The semi-finalist judges checked out all of the epic and beautiful Scouts, Warriors, and Sorcerers you designed for the Fantasy Earth Zero "Create A Character" contest and were completely blown away. The skills and creativity that were busted out for this contest were truly impressive. Though it was tough, they had to pick just 25 semi-finalists from all of the great entries submitted. From the 25 semi-finalists below, the final three winners will be selected by a panel of three judges drawn from the Creative and Production staff at Gamepot!
Check out below which amazing submissions cast a level 5 charm spell on us.
I know this contest has been going on 2010, but I just looked at the semi-finalists and what set me off the moment I looked at this, is that these are all digital artworks. There is NO traditional. And I find it unfair that there isn't any traditional semi-finalists. I saw that there was some in the entries but none here. And it makes me a little ticked off and unfair. And I understand that this contest is for a MMO but still. There are artists out there that can make traditional look digital. I've seen it. I'm not bashing on the semi-finalists at all or anything. I'm just ranting off at the fact that there isn't any traditional arts. (and in recent contests too.)
This seems like more of a complaint about the artists. The ease of access and sharing of the digital medium is what makes its presence so overwhelming. And of course, with very few traditional entries, there is a lower chance of seeing them in the final rounds. It's not a matter of which medium is better or worse, they're really just tools. There are plenty of great digital works that were also overlooked as well. It's not a discrimination of medium, but a combination of the judge's tastes and the fact that they had to choose such few submissions out of thousands.
What makes these comments a bit discerning to me is that there's some kind of stigma against any medium at all. When it comes to things that judge the final product, it rarely matters how the journey was made. Good traditional art is good art, good digital art is good art. I still see getting comments asking about "brush settings," when he works entirely in oil paints and mostly with a palette knife. I've seen people on Magic forums bashing recent works for being digital (that purist mindset), and picking out certain ones to really bag on, that often turn out to be traditional after all!
So it's not that these contests look for the medium and bar certain entries for that. Not at all. I can't say by what criteria they really use to choose their top entries, but "medium used" certainly isn't one of them.

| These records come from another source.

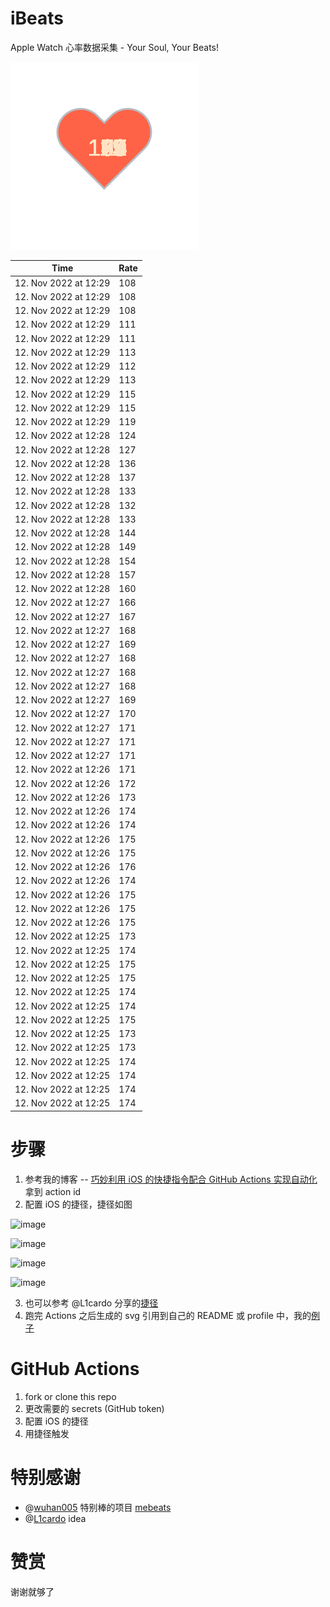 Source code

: # iBeats
Apple Watch 心率数据采集 - Your Soul, Your Beats!

![](./files/heart.svg)

<!--START_SECTION:my_heart_rate-->
| Time | Rate | 
 | ---- | ---- | 
| 12. Nov 2022 at 12:29 | 108 |
| 12. Nov 2022 at 12:29 | 108 |
| 12. Nov 2022 at 12:29 | 108 |
| 12. Nov 2022 at 12:29 | 111 |
| 12. Nov 2022 at 12:29 | 111 |
| 12. Nov 2022 at 12:29 | 113 |
| 12. Nov 2022 at 12:29 | 112 |
| 12. Nov 2022 at 12:29 | 113 |
| 12. Nov 2022 at 12:29 | 115 |
| 12. Nov 2022 at 12:29 | 115 |
| 12. Nov 2022 at 12:29 | 119 |
| 12. Nov 2022 at 12:28 | 124 |
| 12. Nov 2022 at 12:28 | 127 |
| 12. Nov 2022 at 12:28 | 136 |
| 12. Nov 2022 at 12:28 | 137 |
| 12. Nov 2022 at 12:28 | 133 |
| 12. Nov 2022 at 12:28 | 132 |
| 12. Nov 2022 at 12:28 | 133 |
| 12. Nov 2022 at 12:28 | 144 |
| 12. Nov 2022 at 12:28 | 149 |
| 12. Nov 2022 at 12:28 | 154 |
| 12. Nov 2022 at 12:28 | 157 |
| 12. Nov 2022 at 12:28 | 160 |
| 12. Nov 2022 at 12:27 | 166 |
| 12. Nov 2022 at 12:27 | 167 |
| 12. Nov 2022 at 12:27 | 168 |
| 12. Nov 2022 at 12:27 | 169 |
| 12. Nov 2022 at 12:27 | 168 |
| 12. Nov 2022 at 12:27 | 168 |
| 12. Nov 2022 at 12:27 | 168 |
| 12. Nov 2022 at 12:27 | 169 |
| 12. Nov 2022 at 12:27 | 170 |
| 12. Nov 2022 at 12:27 | 171 |
| 12. Nov 2022 at 12:27 | 171 |
| 12. Nov 2022 at 12:27 | 171 |
| 12. Nov 2022 at 12:26 | 171 |
| 12. Nov 2022 at 12:26 | 172 |
| 12. Nov 2022 at 12:26 | 173 |
| 12. Nov 2022 at 12:26 | 174 |
| 12. Nov 2022 at 12:26 | 174 |
| 12. Nov 2022 at 12:26 | 175 |
| 12. Nov 2022 at 12:26 | 175 |
| 12. Nov 2022 at 12:26 | 176 |
| 12. Nov 2022 at 12:26 | 174 |
| 12. Nov 2022 at 12:26 | 175 |
| 12. Nov 2022 at 12:26 | 175 |
| 12. Nov 2022 at 12:26 | 175 |
| 12. Nov 2022 at 12:25 | 173 |
| 12. Nov 2022 at 12:25 | 174 |
| 12. Nov 2022 at 12:25 | 175 |
| 12. Nov 2022 at 12:25 | 175 |
| 12. Nov 2022 at 12:25 | 174 |
| 12. Nov 2022 at 12:25 | 174 |
| 12. Nov 2022 at 12:25 | 175 |
| 12. Nov 2022 at 12:25 | 173 |
| 12. Nov 2022 at 12:25 | 173 |
| 12. Nov 2022 at 12:25 | 174 |
| 12. Nov 2022 at 12:25 | 174 |
| 12. Nov 2022 at 12:25 | 174 |
| 12. Nov 2022 at 12:25 | 174 |

<!--END_SECTION:my_heart_rate-->

# 步骤
1. 参考我的博客 -- [巧妙利用 iOS 的快捷指令配合 GitHub Actions 实现自动化](https://github.com/yihong0618/gitblog/issues/198) 拿到 action id
2. 配置 iOS 的捷径，捷径如图

![image](https://user-images.githubusercontent.com/15976103/122154218-0db0b480-ce97-11eb-93bb-5aec07c558dc.png)

![image](https://user-images.githubusercontent.com/15976103/122154236-186b4980-ce97-11eb-8e4b-70551a0391ae.png)

![image](https://user-images.githubusercontent.com/15976103/122154268-2d47dd00-ce97-11eb-902e-3acf292265a9.png)

![image](https://user-images.githubusercontent.com/15976103/122174055-fa144680-ceb4-11eb-9be2-3eb83cd516f7.png)

3. 也可以参考 @L1cardo 分享的[捷径](https://www.icloud.com/shortcuts/6ab6047b459c41ad822ad6b94b1c03d4)
4. 跑完 Actions 之后生成的 svg 引用到自己的 README 或 profile 中，我的[例子](https://github.com/yihong0618) 

# GitHub Actions

1. fork or clone this repo
2. 更改需要的 secrets (GitHub token)
3. 配置 iOS 的捷径
4. 用捷径触发

# 特别感谢
- @[wuhan005](https://github.com/wuhan005) 特别棒的项目 [mebeats](https://github.com/wuhan005/mebeats)
- @[L1cardo](https://github.com/L1cardo) idea

# 赞赏
谢谢就够了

Overall, if you want to really see traditional works have a presence in these contests, you're going to have to be part of that movement. You'll have to be much more objective about artwork in general and really step up the game, like everyone else serious about this stuff does. This is really speaking out in general (so don't take offense to this, but I've seen it a lot), but an amateurishly-rendered colored pencil drawing isn't going to be able to stand up against a well-done digital painting. There are no brownie points for "you drew this by hand"(another misconception, digital art is also drawn "by hand," it's simply not tangible before printing). Same goes for digital work, though, a shoddy digital work is going to lose out to a competent acrylic piece.
I'm not bashing on the artists at all. I like their entries but it just irked me the wrong way. And I understand that a colored pencil drawing is no match to a digital piece or over-the-top painting of sorts, it just (like I said), irked me the wrong way.
I know that digital art is drawn by hand too but it just seems (to me) that it's the "new" way of drawing. I've been wanting to do digital art too but I just don't have to patience, materials/updated programs, or a steady hand at it so I don't take part in it unless it's Photoshop with photography. So I've been with hands-on-paper kind of drawer.
I guess what I'm trying to say is, is that this is from jealousy mixed with anger. I didn't mean to make anyone uncomfortable or uneasy with my comment a few weeks ago. I think it was just from jealousy and anger. I apologize for being rude and for offending anyone of anything I said.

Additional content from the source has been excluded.